Figure 3.. Germ granule interactions during mouse spermatogenesis.

(A) Model of germ granule-based organization of the piRNA pathway. In prospermatogonia (ProSg), pi-bodies and piP-bodies facilitate the processing of primary and secondary piRNAs, respectively. piP-bodies are often in close proximity to pi-bodies, and cross-talk between the two compartments (arrows) may promote piRNA amplification. Early chromatoid bodies (CBs) first appear in pachytene spermatocytes (Pa Spc) and are distinct from pi-bodies and piP-bodies. By the round spermatid (RS) stage, chromatoid bodies and piP-bodies have merged to form a mature chromatoid body, which likely functions in piRNA-based gene silencing and other types of RNA processing. PGC, primordial germ cell; Sg, spermatogonium; early Spc, early spermatocyte; ES, elongating spermatid. (B) Electron micrographs of spermatids in Tdrd7^+/− and Tdrd7^−/− mice. Green arrowhead, mature chromatoid body; yellow arrowheads, early chromatoid bodies; blue arrowhead, piP-body. Image originally from (Tanaka et al., 2011).

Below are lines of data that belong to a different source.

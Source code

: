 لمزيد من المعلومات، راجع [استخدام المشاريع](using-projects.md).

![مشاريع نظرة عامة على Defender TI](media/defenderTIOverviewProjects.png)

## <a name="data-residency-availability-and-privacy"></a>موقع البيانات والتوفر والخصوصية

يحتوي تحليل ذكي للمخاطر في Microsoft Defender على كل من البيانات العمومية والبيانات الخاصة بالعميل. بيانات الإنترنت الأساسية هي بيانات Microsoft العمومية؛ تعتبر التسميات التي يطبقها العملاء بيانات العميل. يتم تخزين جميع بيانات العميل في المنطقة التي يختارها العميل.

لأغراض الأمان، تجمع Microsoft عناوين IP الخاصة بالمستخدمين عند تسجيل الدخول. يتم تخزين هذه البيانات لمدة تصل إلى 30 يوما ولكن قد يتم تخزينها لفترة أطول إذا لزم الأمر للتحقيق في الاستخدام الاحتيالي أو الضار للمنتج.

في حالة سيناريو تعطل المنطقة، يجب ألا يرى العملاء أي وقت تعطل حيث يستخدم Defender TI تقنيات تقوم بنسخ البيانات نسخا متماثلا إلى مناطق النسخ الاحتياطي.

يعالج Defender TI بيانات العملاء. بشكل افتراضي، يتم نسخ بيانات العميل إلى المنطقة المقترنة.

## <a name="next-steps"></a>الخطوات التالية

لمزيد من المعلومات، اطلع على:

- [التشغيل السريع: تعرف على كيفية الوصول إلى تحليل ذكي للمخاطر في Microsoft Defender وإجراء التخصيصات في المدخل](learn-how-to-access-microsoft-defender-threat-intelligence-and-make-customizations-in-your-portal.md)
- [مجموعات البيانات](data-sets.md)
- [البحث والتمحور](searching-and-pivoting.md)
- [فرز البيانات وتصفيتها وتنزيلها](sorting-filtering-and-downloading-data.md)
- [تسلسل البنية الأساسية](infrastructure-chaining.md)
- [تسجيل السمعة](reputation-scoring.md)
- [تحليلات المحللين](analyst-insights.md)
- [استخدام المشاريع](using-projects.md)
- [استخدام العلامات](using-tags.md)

Figure 4.. Subcompartments of C. elegans perinuclear nuage.

Model: Nuage subcompartments are spatially ordered and specialize in distinct yet related aspects of RNA processing. pUG RNAs (purple) are enriched in Mutator foci. The exact location of SIMR foci relative to other subcompartments is not yet known (question marks). Inset: Representative micrograph of PGL-1 (marker of P granules), ZNFX-1 (marker of Z granules), and MUT-16 (marker of Mutator foci) in a pachytene germ cell. Reprinted by permission from Springer Nature: (Wan et al., 2018).

Figure 5.. Phase separation and developmental decisions.

(A) Dissolution of keratohyalin granules (green dots) in response to a pH shift during epidermal differentiation. As keratinocytes approach the acidic skin surface, keratohyalin granules dissolve, nuclei degrade, and the resulting “ghost” cells, or squames, build the skin barrier. (B) Spatial patterning in the C. elegans zygote. An anterior-rich MEX-5 concentration gradient generates a sharp asymmetry in the formation of P granules (marked by PGL-1). As the zygote divides, P granules segregate with the posterior blastomere, which eventually gives rise to the germline. A, anterior; P, posterior. Images originally from (Gallo et al., 2010). Reprinted with permission from AAAS. (C) Model: Phase separation enhances signaling amplification and specificity. Activation of transmembrane proteins (purple) recruits cytoplasmic adaptor proteins (red and blue) to the membrane surface. Multivalent interactions between membrane proteins and cytoplasmic adaptors drive phase separation (yellow), which prolongs the length of time that cytoplasmic signaling molecules reside at the membrane and thereby increases the likelihood of downstream activation. Stochastic interactions between unclustered membrane proteins and cytoplasmic adaptors (left) do not retain cytoplasmic adaptors at the membrane surface and are therefore unlikely to result in downstream activation.